***** GIVEN RECORDS *****

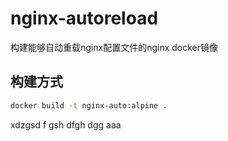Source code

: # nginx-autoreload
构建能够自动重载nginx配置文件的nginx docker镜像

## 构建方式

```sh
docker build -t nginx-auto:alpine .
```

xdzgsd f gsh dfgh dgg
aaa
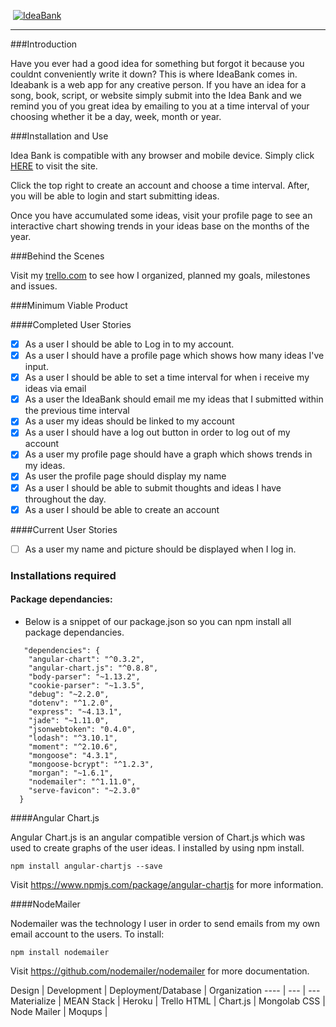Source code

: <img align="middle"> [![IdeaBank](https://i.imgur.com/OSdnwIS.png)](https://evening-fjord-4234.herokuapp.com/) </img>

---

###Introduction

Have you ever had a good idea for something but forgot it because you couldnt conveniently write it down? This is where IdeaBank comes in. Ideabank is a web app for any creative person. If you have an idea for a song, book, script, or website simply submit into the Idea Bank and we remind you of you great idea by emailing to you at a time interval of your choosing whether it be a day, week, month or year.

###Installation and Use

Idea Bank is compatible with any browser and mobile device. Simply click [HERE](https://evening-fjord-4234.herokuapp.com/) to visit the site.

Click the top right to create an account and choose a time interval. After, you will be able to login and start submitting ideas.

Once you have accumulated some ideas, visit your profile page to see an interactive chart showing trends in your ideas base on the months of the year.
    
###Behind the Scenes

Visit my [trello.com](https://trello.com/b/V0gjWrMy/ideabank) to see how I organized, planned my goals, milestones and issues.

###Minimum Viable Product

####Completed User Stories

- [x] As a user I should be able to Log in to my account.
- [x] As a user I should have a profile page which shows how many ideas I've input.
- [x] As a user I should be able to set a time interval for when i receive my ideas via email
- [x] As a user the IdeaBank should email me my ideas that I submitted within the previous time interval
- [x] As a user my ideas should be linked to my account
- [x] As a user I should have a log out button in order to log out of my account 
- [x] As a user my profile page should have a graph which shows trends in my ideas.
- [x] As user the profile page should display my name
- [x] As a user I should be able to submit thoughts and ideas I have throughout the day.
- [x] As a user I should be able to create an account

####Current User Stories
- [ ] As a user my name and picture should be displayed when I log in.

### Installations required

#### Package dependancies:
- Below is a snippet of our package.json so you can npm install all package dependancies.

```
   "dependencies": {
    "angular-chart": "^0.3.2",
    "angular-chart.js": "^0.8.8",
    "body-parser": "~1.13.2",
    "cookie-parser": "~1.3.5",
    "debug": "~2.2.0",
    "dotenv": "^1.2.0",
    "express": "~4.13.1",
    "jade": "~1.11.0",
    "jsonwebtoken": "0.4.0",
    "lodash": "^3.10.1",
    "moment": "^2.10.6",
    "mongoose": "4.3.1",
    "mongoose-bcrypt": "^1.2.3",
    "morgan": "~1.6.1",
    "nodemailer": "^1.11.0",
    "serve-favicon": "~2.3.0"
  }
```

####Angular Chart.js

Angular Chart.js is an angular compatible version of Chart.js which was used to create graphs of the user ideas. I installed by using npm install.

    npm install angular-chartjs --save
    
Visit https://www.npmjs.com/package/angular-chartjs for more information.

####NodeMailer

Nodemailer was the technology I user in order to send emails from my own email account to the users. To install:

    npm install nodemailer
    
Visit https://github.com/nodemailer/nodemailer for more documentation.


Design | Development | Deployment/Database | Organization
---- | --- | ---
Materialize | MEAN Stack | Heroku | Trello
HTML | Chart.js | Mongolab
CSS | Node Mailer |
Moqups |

*****

● **WHAT IS BEING ASKED**: Pick out the lines above containing the word "order", then copy them.

● **ANSWER**:
- [x] As a user I should have a log out button in order to log out of my account 
Nodemailer was the technology I user in order to send emails from my own email account to the users. To install:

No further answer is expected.